> ACTIVITY: What lines of the material below hold the string "validation"? Copy them out.

<<<<

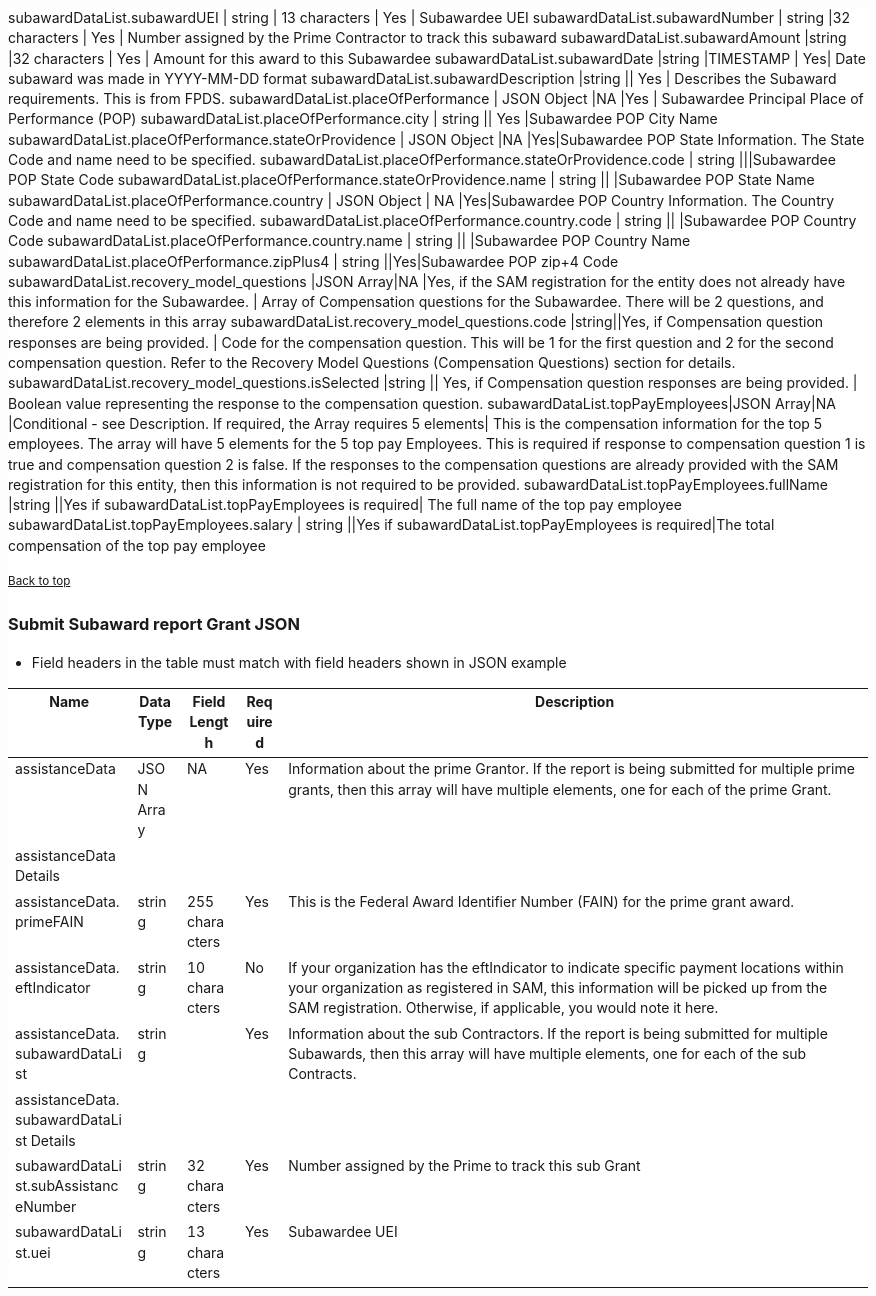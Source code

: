 subawardDataList.subawardUEI | string | 13 characters | Yes | Subawardee UEI
subawardDataList.subawardNumber | string |32 characters  | Yes | Number assigned by the Prime Contractor to track this subaward
subawardDataList.subawardAmount |string  |32 characters | Yes | Amount for this award to this Subawardee 
subawardDataList.subawardDate |string |TIMESTAMP | Yes| Date subaward was made in YYYY-MM-DD format
subawardDataList.subawardDescription |string  || Yes | Describes the Subaward requirements. This is from FPDS.
subawardDataList.placeOfPerformance | JSON Object |NA |Yes | Subawardee Principal Place of Performance (POP)
subawardDataList.placeOfPerformance.city | string || Yes |Subawardee POP City Name
subawardDataList.placeOfPerformance.stateOrProvidence | JSON Object |NA |Yes|Subawardee POP State Information. The State Code and name need to be specified.
subawardDataList.placeOfPerformance.stateOrProvidence.code | string |||Subawardee POP State Code
subawardDataList.placeOfPerformance.stateOrProvidence.name | string ||  |Subawardee POP State Name
subawardDataList.placeOfPerformance.country | JSON Object | NA |Yes|Subawardee POP Country Information. The Country Code and name need to be specified.
subawardDataList.placeOfPerformance.country.code | string || |Subawardee POP Country Code
subawardDataList.placeOfPerformance.country.name | string ||  |Subawardee POP Country Name
subawardDataList.placeOfPerformance.zipPlus4 | string ||Yes|Subawardee POP zip+4 Code
subawardDataList.recovery_model_questions |JSON Array|NA |Yes, if the SAM registration for the entity does not already have this information for the Subawardee. | Array of Compensation questions for the Subawardee. There will be 2 questions, and therefore 2 elements in this array
subawardDataList.recovery_model_questions.code |string||Yes, if Compensation question responses are being provided. | Code for the compensation question. This will be 1 for the first question and 2 for the second compensation question. Refer to the Recovery Model Questions (Compensation Questions) section for details.
subawardDataList.recovery_model_questions.isSelected |string  || Yes, if Compensation question responses are being provided. | Boolean value representing the response to the compensation question.
subawardDataList.topPayEmployees|JSON Array|NA |Conditional - see Description. If required, the Array requires 5 elements| This is the compensation information for the top 5 employees. The array will have 5 elements for the 5 top pay Employees. This is required if response to compensation question 1 is true and compensation question 2 is false. If the responses to the compensation questions are already provided with the SAM registration for this entity, then this information is not required to be provided.
subawardDataList.topPayEmployees.fullName |string  ||Yes if subawardDataList.topPayEmployees is required| The full name of the top pay employee
subawardDataList.topPayEmployees.salary | string  ||Yes if subawardDataList.topPayEmployees is required|The total compensation of the top pay employee

<p><small><a href="#">Back to top</a></small></p>

### Submit Subaward report Grant JSON

* Field headers in the table must match with field headers shown in JSON example  

Name | Data Type | Field Length | Required | Description
-----|-----------|---------|----------|------------
assistanceData | JSON Array | NA| Yes | Information about the prime Grantor. If the report is being submitted for multiple prime grants, then this array will have multiple elements, one for each of the prime Grant.
assistanceData Details||||
assistanceData.primeFAIN | string |  255 characters | Yes | This is the Federal Award Identifier Number (FAIN) for the prime grant award. 
assistanceData.eftIndicator | string | 10 characters | No |If your organization has the eftIndicator to indicate specific payment locations within your organization as registered in SAM, this information will be picked up from the SAM registration. Otherwise, if applicable, you would note it here. 
assistanceData.subawardDataList |string  ||Yes  |Information about the sub Contractors. If the report is being submitted for multiple Subawards, then this array will have multiple elements, one for each of the sub Contracts.
assistanceData.subawardDataList Details | || | 
subawardDataList.subAssistanceNumber | string  | 32 characters |Yes  | Number assigned by the Prime to track this sub Grant
subawardDataList.uei |string | 13 characters | Yes | Subawardee UEI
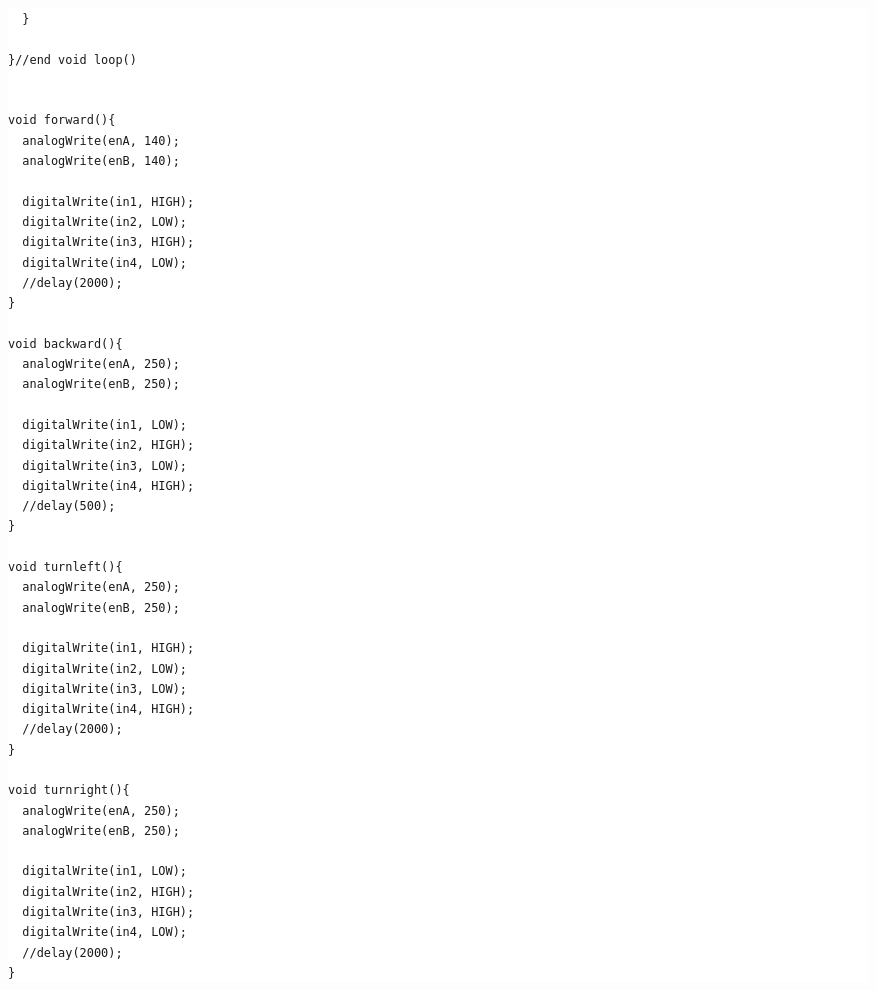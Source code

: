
 ```arduino title="RoboKarsa_Triple_Sensor_Obstacle_Avoider_Robot.ino" showLineNumbers
  }

}//end void loop()


void forward(){
  analogWrite(enA, 140);
  analogWrite(enB, 140);

  digitalWrite(in1, HIGH);
  digitalWrite(in2, LOW);
  digitalWrite(in3, HIGH);
  digitalWrite(in4, LOW);
  //delay(2000);
}

void backward(){
  analogWrite(enA, 250);
  analogWrite(enB, 250);

  digitalWrite(in1, LOW);
  digitalWrite(in2, HIGH);
  digitalWrite(in3, LOW);
  digitalWrite(in4, HIGH);
  //delay(500);
}

void turnleft(){
  analogWrite(enA, 250);
  analogWrite(enB, 250);

  digitalWrite(in1, HIGH);
  digitalWrite(in2, LOW);
  digitalWrite(in3, LOW);
  digitalWrite(in4, HIGH);
  //delay(2000);
}

void turnright(){
  analogWrite(enA, 250);
  analogWrite(enB, 250);

  digitalWrite(in1, LOW);
  digitalWrite(in2, HIGH);
  digitalWrite(in3, HIGH);
  digitalWrite(in4, LOW);
  //delay(2000);
}
```
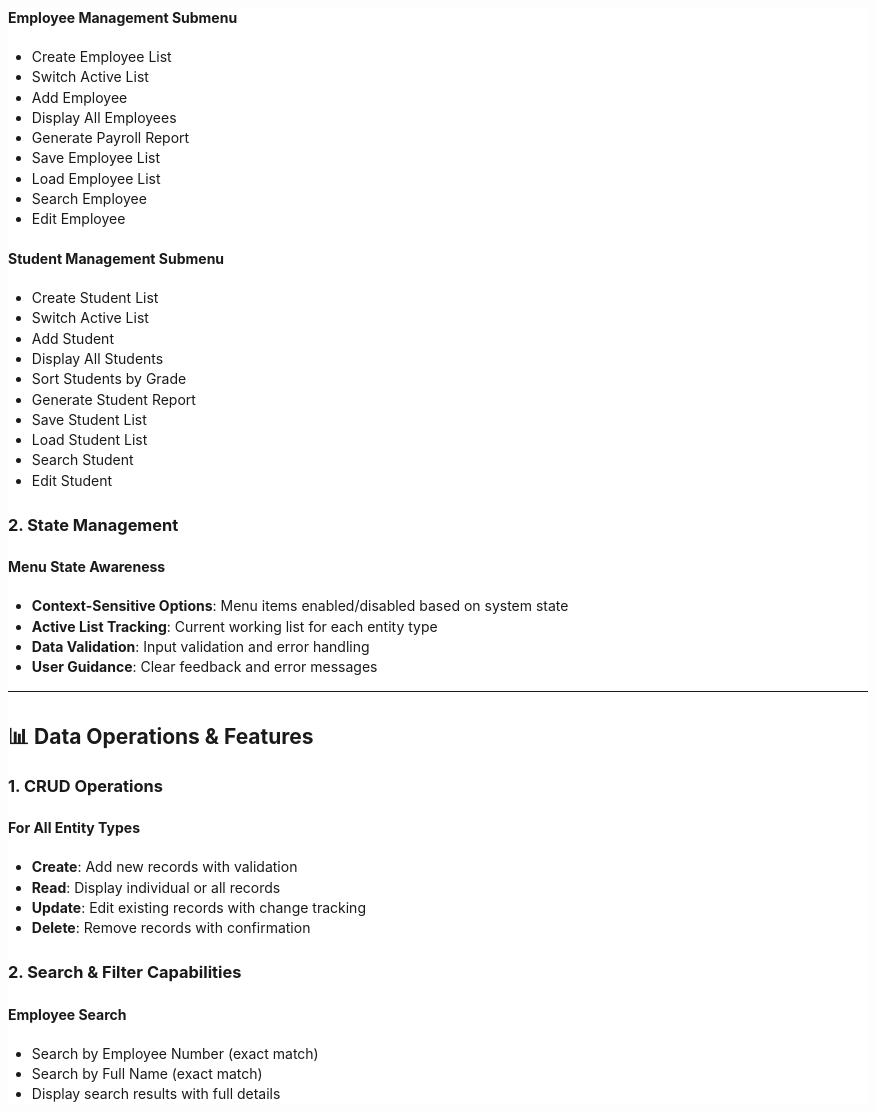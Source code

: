 
#### Employee Management Submenu
- Create Employee List
- Switch Active List
- Add Employee
- Display All Employees
- Generate Payroll Report
- Save Employee List
- Load Employee List
- Search Employee
- Edit Employee

#### Student Management Submenu
- Create Student List
- Switch Active List
- Add Student
- Display All Students
- Sort Students by Grade
- Generate Student Report
- Save Student List
- Load Student List
- Search Student
- Edit Student

### 2. **State Management**

#### Menu State Awareness
- **Context-Sensitive Options**: Menu items enabled/disabled based on system state
- **Active List Tracking**: Current working list for each entity type
- **Data Validation**: Input validation and error handling
- **User Guidance**: Clear feedback and error messages

---

## 📊 Data Operations & Features

### 1. **CRUD Operations**

#### For All Entity Types
- **Create**: Add new records with validation
- **Read**: Display individual or all records
- **Update**: Edit existing records with change tracking
- **Delete**: Remove records with confirmation

### 2. **Search & Filter Capabilities**

#### Employee Search
- Search by Employee Number (exact match)
- Search by Full Name (exact match)
- Display search results with full details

>>>>

> THE COMPLETED TASK:
- **Data Validation**: Input validation and error handling
- **Create**: Add new records with validation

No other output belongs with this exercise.